History and implementation status of Opportunistic Encryption for IPsec

(as sent to the cryptography mailing list)

FreeS/WAN

In light of the NSA achievements, a few people asked about the FreeS/WAN IPsec OE efforts and whatever happened to it.

The short answer is, we failed and got distracted. The long answer follows below. At the end I will talk about the current plans that have lingered in the last two years to revive this initiative. Below I will use the word “we” a lot. Its meaning changes based on the context as various communities touched, merged, intersected and drifted apart.

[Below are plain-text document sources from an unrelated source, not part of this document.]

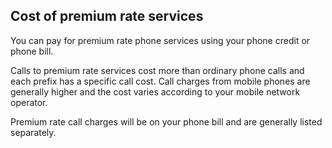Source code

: ##  Cost of premium rate services

You can pay for premium rate phone services using your phone credit or phone
bill.

Calls to premium rate services cost more than ordinary phone calls and each
prefix has a specific call cost. Call charges from mobile phones are generally
higher and the cost varies according to your mobile network operator.

Premium rate call charges will be on your phone bill and are generally listed
separately.
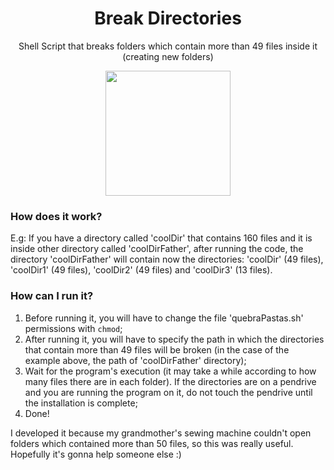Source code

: <div align="center">
  <h1>Break Directories</h1>
  <p>Shell Script that breaks folders which contain more than 49 files inside it (creating new folders)</p>
  <img height="200" src="https://cdn.jsdelivr.net/gh/devicons/devicon/icons/linux/linux-original.svg" />
</div>

### How does it work?
E.g: If you have a directory called 'coolDir' that contains 160 files and it is inside other directory called 'coolDirFather', after running the code, the directory 'coolDirFather' will contain now the directories: 'coolDir' (49 files), 'coolDir1' (49 files), 'coolDir2' (49 files) and 'coolDir3' (13 files).

### How can I run it?
1. Before running it, you will have to change the file 'quebraPastas.sh' permissions with `chmod`;
2. After running it, you will have to specify the path in which the directories that contain more than 49 files will be broken (in the case of the example above, the path of 'coolDirFather' directory);
3. Wait for the program's execution (it may take a while according to how many files there are in each folder). If the directories are on a pendrive and you are running the program on it, do not touch the pendrive until the installation is complete;
4. Done!

I developed it because my grandmother's sewing machine couldn't open folders which contained more than 50 files, so this was really useful. Hopefully it's gonna help someone else :)
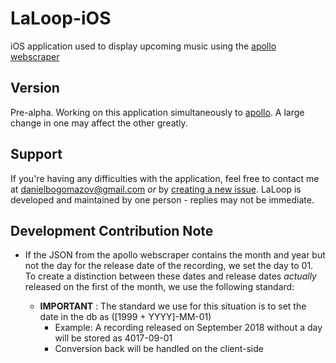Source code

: # LaLoop-iOS
iOS application used to display upcoming music using the [apollo webscraper](https://github.com/danielbogomazov/apollo)

## Version
Pre-alpha. Working on this application simultaneously to [apollo](https://github.com/danielbogomazov/apollo). A large change in one may affect the other greatly.

## Support
If you're having any difficulties with the application, feel free to contact me at danielbogomazov@gmail.com _or_ by [creating a new issue](https://github.com/danielbogomazov/LaLoop-iOS/issues). LaLoop is developed and maintained by one person - replies may not be immediate.

## Development Contribution Note
- If the JSON from the apollo webscraper contains the month and year but not the day for the release date of the recording, we set the day to 01. To create a distinction between these dates and release dates _actually_ released on the first of the month, we use the following standard:

  - **IMPORTANT** : The standard we use for this situation is to set the date in the db as ([1999 + YYYY]-MM-01)
    - Example: A recording released on September 2018 without a day will be stored as 4017-09-01
    - Conversion back will be handled on the client-side 
    
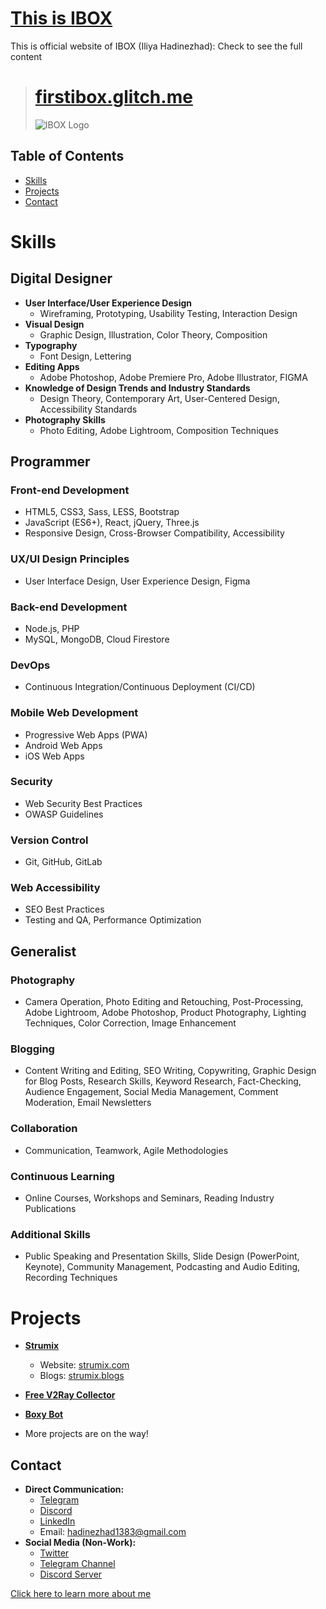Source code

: # [This is IBOX](https://firstibox.glitch.me/)

This is official website of IBOX (Iliya Hadinezhad): Check to see the full content

> # [firstibox.glitch.me](https://firstibox.glitch.me/)
>
> ![IBOX Logo](https://cdn.glitch.global/8352fc0e-bebe-4680-ae0b-269da8b54259/761a8fe5-efaa-492c-acae-3addac24d480.image.png?v=1700248567452)

## Table of Contents

- [Skills](#skills)
- [Projects](#projects)
- [Contact](#contact)

# Skills

## Digital Designer

- **User Interface/User Experience Design**
  - Wireframing, Prototyping, Usability Testing, Interaction Design
- **Visual Design**
  - Graphic Design, Illustration, Color Theory, Composition
- **Typography**
  - Font Design, Lettering
- **Editing Apps**
  - Adobe Photoshop, Adobe Premiere Pro, Adobe Illustrator, FIGMA
- **Knowledge of Design Trends and Industry Standards**
  - Design Theory, Contemporary Art, User-Centered Design, Accessibility Standards
- **Photography Skills**
  - Photo Editing, Adobe Lightroom, Composition Techniques

## Programmer

### Front-end Development

- HTML5, CSS3, Sass, LESS, Bootstrap
- JavaScript (ES6+), React, jQuery, Three.js
- Responsive Design, Cross-Browser Compatibility, Accessibility

### UX/UI Design Principles

- User Interface Design, User Experience Design, Figma

### Back-end Development

- Node.js, PHP
- MySQL, MongoDB, Cloud Firestore

### DevOps

- Continuous Integration/Continuous Deployment (CI/CD)

### Mobile Web Development

- Progressive Web Apps (PWA)
- Android Web Apps
- iOS Web Apps

### Security

- Web Security Best Practices
- OWASP Guidelines

### Version Control

- Git, GitHub, GitLab

### Web Accessibility

- SEO Best Practices
- Testing and QA, Performance Optimization

## Generalist

### Photography

- Camera Operation, Photo Editing and Retouching, Post-Processing, Adobe Lightroom, Adobe Photoshop, Product Photography, Lighting Techniques, Color
  Correction, Image Enhancement

### Blogging

- Content Writing and Editing, SEO Writing, Copywriting, Graphic Design for Blog Posts, Research Skills, Keyword Research, Fact-Checking, Audience
  Engagement, Social Media Management, Comment Moderation, Email Newsletters

### Collaboration

- Communication, Teamwork, Agile Methodologies

### Continuous Learning

- Online Courses, Workshops and Seminars, Reading Industry Publications

### Additional Skills

- Public Speaking and Presentation Skills, Slide Design (PowerPoint, Keynote), Community Management, Podcasting and Audio Editing, Recording
  Techniques

# Projects

- **[Strumix](https://strumix.com/)**

  - Website: [strumix.com](https://strumix.com/)
  - Blogs: [strumix.blogs](https://strumix.com/blogs/)

- **[Free V2Ray Collector](https://free-v2ray-collector.glitch.me/)**

- **[Boxy Bot](https://boxy.boxypanel.repl.co/)**

- More projects are on the way!

## Contact

- **Direct Communication:**
  - [Telegram](https://t.me/IBOX_s)
  - [Discord](https://discord.com/users/655082737220452352)
  - [LinkedIn](https://www.linkedin.com/in/iliyahadinezhad/)
  - Email: [hadinezhad1383@gmail.com](mailto:hadinezhad1383@gmail.com)
- **Social Media (Non-Work):**
  - [Twitter](https://x.com/FirstIBOX)
  - [Telegram Channel](https://t.me/FirstIBOX)
  - [Discord Server](https://discord.gg/alshain-748914550082109541)

[Click here to learn more about me](https://firstibox.glitch.me/)
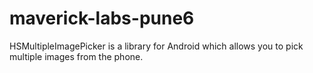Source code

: # maverick-labs-pune6
HSMultipleImagePicker is a library for Android which allows you to pick multiple images from the phone.
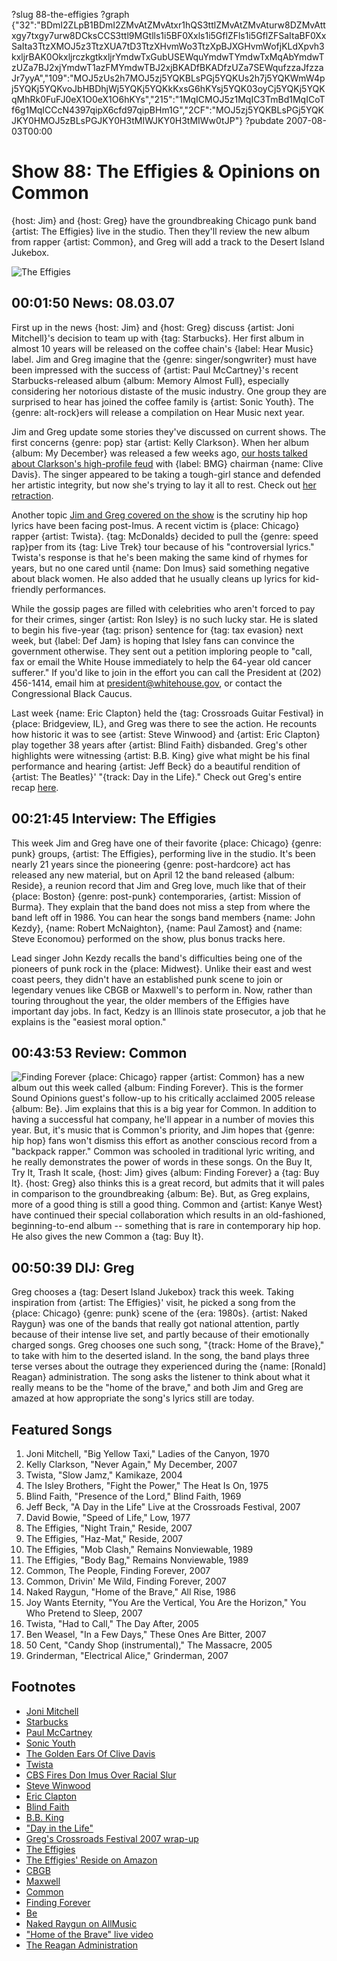 ?slug 88-the-effigies
?graph {"32":"BDmI2ZLpB1BDmI2ZMvAtZMvAtxr1hQS3ttlZMvAtZMvAturw8DZMvAttxgy7txgy7urw8DCksCCS3ttl9MGtlls1i5BF0Xxls1i5GflZFls1i5GflZFSaItaBF0XxSaIta3TtzXMOJ5z3TtzXUA7tD3TtzXHvmWo3TtzXpBJXGHvmWofjKLdXpvh3kxljrBAK0OkxljrczkgtkxljrYmdwTxGubUSEWquYmdwTYmdwTxMqAbYmdwTzUZa7BJ2xjYmdwT1azFMYmdwTBJ2xjBKADfBKADfzUZa7SEWqufzzaJfzzaJr7yyA","109":"MOJ5zUs2h7MOJ5zj5YQKBLsPGj5YQKUs2h7j5YQKWmW4pj5YQKj5YQKvoJbHBDhjWj5YQKj5YQKkKxsG6hKYsj5YQK03oyCj5YQKj5YQKqMhRk0FuFJ0eX1O0eX1O6hKYs","215":"1MqICMOJ5z1MqIC3TmBd1MqICoTf6g1MqICCcN4397qipX6cfd97qipBHm1G","2CF":"MOJ5zj5YQKBLsPGj5YQKJKY0HMOJ5zBLsPGJKY0H3tMIWJKY0H3tMIWw0tJP"}
?pubdate 2007-08-03T00:00

# Show 88: The Effigies & Opinions on Common 
{host: Jim} and {host: Greg} have the groundbreaking Chicago punk band {artist: The Effigies} live in the studio. Then they'll review the new album from rapper {artist: Common}, and Greg will add a track to the Desert Island Jukebox.

![The Effigies](//static.soundopinions.org/images/2007/effigies.jpg)

## 00:01:50 News: 08.03.07
First up in the news {host: Jim} and {host: Greg} discuss {artist: Joni Mitchell}'s decision to team up with {tag: Starbucks}. Her first album in almost 10 years will be released on the coffee chain's {label: Hear Music} label. Jim and Greg imagine that the {genre: singer/songwriter} must have been impressed with the success of {artist: Paul McCartney}'s recent Starbucks-released album {album: Memory Almost Full}, especially considering her notorious distaste of the music industry. One group they are surprised to hear has joined the coffee family is {artist: Sonic Youth}. The {genre: alt-rock}ers will release a compilation on Hear Music next year.

Jim and Greg update some stories they've discussed on current shows. The first concerns {genre: pop} star {artist: Kelly Clarkson}. When her album {album: My December} was released a few weeks ago, [our hosts talked about Clarkson's high-profile feud](/show/82/) with {label: BMG} chairman {name: Clive Davis}. The singer appeared to be taking a tough-girl stance and defended her artistic integrity, but now she's trying to lay it all to rest. Check out [her retraction](http://www.kingsofar.com/kelly-clarkson-apologizes-to-clive-davis/). 

Another topic [Jim and Greg covered on the show](/show/82/) is the scrutiny hip hop lyrics have been facing post-Imus. A recent victim is {place: Chicago} rapper {artist: Twista}. {tag: McDonalds} decided to pull the {genre: speed rap}per from its {tag: Live Trek} tour because of his "controversial lyrics." Twista's response is that he's been making the same kind of rhymes for years, but no one cared until {name: Don Imus} said something negative about black women. He also added that he usually cleans up lyrics for kid-friendly performances.

While the gossip pages are filled with celebrities who aren't forced to pay for their crimes, singer {artist: Ron Isley} is no such lucky star. He is slated to begin his five-year {tag: prison} sentence for {tag: tax evasion} next week, but {label: Def Jam} is hoping that Isley fans can convince the government otherwise. They sent out a petition imploring people to "call, fax or email the White House immediately to help the 64-year old cancer sufferer." If you'd like to join in the effort you can call the President at (202) 456-1414, email him at president@whitehouse.gov, or contact the Congressional Black Caucus.

Last week {name: Eric Clapton} held the {tag: Crossroads Guitar Festival} in {place: Bridgeview, IL}, and Greg was there to see the action. He recounts how historic it was to see {artist: Steve Winwood} and {artist: Eric Clapton} play together 38 years after {artist: Blind Faith} disbanded. Greg's other highlights were witnessing {artist: B.B. King} give what might be his final performance and hearing {artist: Jeff Beck} do a beautiful rendition of {artist: The Beatles}' "{track: Day in the Life}." Check out Greg's entire recap [here](http://articles.chicagotribune.com/2007-07-30/features/0707290194_1_crossroads-centre-crossroads-guitar-festival-derek-trucks).

## 00:21:45 Interview: The Effigies
This week Jim and Greg have one of their favorite {place: Chicago} {genre: punk} groups, {artist: The Effigies}, performing live in the studio.  It's been nearly 21 years since the pioneering {genre: post-hardcore} act has released any new material, but on April 12 the band released {album: Reside}, a reunion record that Jim and Greg love, much like that of their {place: Boston} {genre: post-punk} contemporaries, {artist: Mission of Burma}. They explain that the band does not miss a step from where the band left off in 1986. You can hear the songs band members {name: John Kezdy}, {name: Robert McNaighton}, {name: Paul Zamost} and {name: Steve Economou} performed on the show, plus bonus tracks here.

Lead singer John Kezdy recalls the band's difficulties being one of the pioneers of punk rock in the {place: Midwest}. Unlike their east and west coast peers, they didn't have an established punk scene to join or legendary venues like CBGB or Maxwell's to perform in. Now, rather than touring throughout the year, the older members of the Effigies have important day jobs. In fact, Kedzy is an Illinois state prosecutor, a job that he explains is the "easiest moral option."

## 00:43:53 Review: Common
![Finding Forever](//static.soundopinions.org/assets/88/2150.jpg "64490/261316862")
{place: Chicago} rapper {artist: Common} has a new album out this week called {album: Finding Forever}. This is the former Sound Opinions guest's follow-up to his critically acclaimed 2005 release {album: Be}. Jim explains that this is a big year for Common. In addition to having a successful hat company, he'll appear in a number of movies this year. But, it's music that is Common's priority, and Jim hopes that {genre: hip hop} fans won't dismiss this effort as another conscious record from a "backpack rapper." Common was schooled in traditional lyric writing, and he really demonstrates the power of words in these songs. On the Buy It, Try It, Trash It scale, {host: Jim} gives {album: Finding Forever} a {tag: Buy It}. {host: Greg} also thinks this is a great record, but admits that it will pales in comparison to the groundbreaking {album: Be}. But, as Greg explains, more of a good thing is still a good thing. Common and {artist: Kanye West} have continued their special collaboration which results in an old-fashioned, beginning-to-end album -- something that is rare in contemporary hip hop. He also gives the new Common a {tag: Buy It}.

## 00:50:39 DIJ: Greg
Greg chooses a {tag: Desert Island Jukebox} track this week. Taking inspiration from {artist: The Effigies}' visit, he picked a song from the {place: Chicago} {genre: punk} scene of the {era: 1980s}. {artist: Naked Raygun} was one of the bands that really got national attention, partly because of their intense live set, and partly because of their emotionally charged songs. Greg chooses one such song, "{track: Home of the Brave}," to take with him to the deserted island. In the song, the band plays three terse verses about the outrage they experienced during the {name: [Ronald] Reagan} administration. The song asks the listener to think about what it really means to be the "home of the brave," and both Jim and Greg are amazed at how appropriate the song's lyrics still are today.

## Featured Songs
1. Joni Mitchell, "Big Yellow Taxi," Ladies of the Canyon, 1970
2. Kelly Clarkson, "Never Again," My December, 2007
3. Twista, "Slow Jamz," Kamikaze, 2004
4. The Isley Brothers, "Fight the Power," The Heat Is On, 1975
5. Blind Faith, "Presence of the Lord," Blind Faith, 1969
6. Jeff Beck, "A Day in the Life" Live at the Crossroads Festival, 2007
7. David Bowie, "Speed of Life," Low, 1977
8. The Effigies, "Night Train," Reside, 2007
9. The Effigies, "Haz-Mat," Reside, 2007
10. The Effigies, "Mob Clash," Remains Nonviewable, 1989
11. The Effigies, "Body Bag," Remains Nonviewable, 1989
12. Common, The People, Finding Forever, 2007
13. Common, Drivin' Me Wild, Finding Forever, 2007
14. Naked Raygun, "Home of the Brave," All Rise, 1986
15. Joy Wants Eternity, "You Are the Vertical, You Are the Horizon," You Who Pretend to Sleep, 2007
16. Twista, "Had to Call," The Day After, 2005
17. Ben Weasel, "In a Few Days," These Ones Are Bitter, 2007
18. 50 Cent, "Candy Shop (instrumental)," The Massacre, 2005
19. Grinderman, "Electrical Alice," Grinderman, 2007

## Footnotes
- [Joni Mitchell](http://jonimitchell.com/)
- [Starbucks](http://www.starbucks.com/)
- [Paul McCartney](http://www.paulmccartney.com/)
- [Sonic Youth](http://www.sonicyouth.com/)
- [The Golden Ears Of Clive Davis](http://www.cbsnews.com/stories/2004/02/06/60minutes/main598488.shtml)
- [Twista](http://twista.com/)
- [CBS Fires Don Imus Over Racial Slur](http://www.cbsnews.com/stories/2007/04/12/national/main2675273.shtml)
- [Steve Winwood](http://www.stevewinwood.com/)
- [Eric Clapton](http://www.ericclapton.com/)
- [Blind Faith](http://www.allmusic.com/cg/amg.dll?p=amg&sql=11:difpxqw5ldde)
- [B.B. King](http://www.bbking.com/)
- ["Day in the Life"](http://www.allmusic.com/cg/amg.dll?p=amg&sql=33:3pftxqw5ld0e)
- [Greg's Crossroads Festival 2007 wrap-up](http://articles.chicagotribune.com/2007-07-30/features/0707290194_1_crossroads-centre-crossroads-guitar-festival-derek-trucks)
- [The Effigies](http://www.effigies.com/)
- [The Effigies' Reside on Amazon](http://www.amazon.com/Reside-Effigies/dp/B000M9CBW4/ref=pd_bbs_sr_1/002-6157330-9621624?ie=UTF8&s=music&qid=1186043165&sr=8-1)
- [CBGB](http://www.cbgb.com/)
- [Maxwell](http://www.maxwellsnj.com/)
- [Common](http://www.common-music.com/)
- [Finding Forever](http://www.metacritic.com/music/artists/common/findingforever?q=finding%20forever)
- [Be](http://www.metacritic.com/music/artists/common/be?q=common)
- [Naked Raygun on AllMusic](http://www.allmusic.com/cg/amg.dll?p=amg&sql=11:wifixqe5ldte)
- ["Home of the Brave" live video](http://www.youtube.com/watch?v=xJP2bT4Lt78)
- [The Reagan Administration](http://www.pbs.org/wgbh/amex/reagan/timeline/index_4.html)
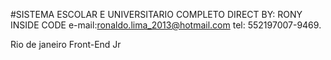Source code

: #SISTEMA ESCOLAR E UNIVERSITARIO COMPLETO
DIRECT BY: RONY INSIDE CODE
e-mail:ronaldo.lima_2013@hotmail.com
tel: 552197007-9469.

Rio de janeiro
Front-End Jr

NOTE: On September 28, 2013 there is be a memorial service in Ann Arbour for Hugh Daniel, manager of the old IPsec FreeS/WAN Project. Various crypto people will attend, including a bunch of us from freeswan. Hugh would have loved nothing better than his memorial service being used as a focal point to talk about “new OE”, so that’s what we will do on Saturday and Sunday. If you are interested in attending, feel free to contact me.

OE in a nutshell

For those not familiar with IPsec OE as per FreeS/WAN implementation. When activated, a host would install a blocking policy for 0.0.0.0/0. Every packet to an IP address would trigger the kernel to hold the packet and signal the IKE daemon to go find an IPsec policy for that destination. If found, the tunnel would be build, and an IPsec tunnel to the remote IP would be established, and packets would flow. If no policy was found, a “pass” hole was poked so packets would go out unencrypted. Public keys for IP addresses were looked up in the reverse DNS by the IKE daemon based on the destination address. To help with roaming clients (roadwarriors), initiators could store their public key in their FQDN, and convey their FQDN as ID when performing IKE so the remote peer could look up their public key in the forward DNS. This came at the price of two dynamic clients not being able to do OE to each other. (turns out they couldn’t anyway, because of NAT)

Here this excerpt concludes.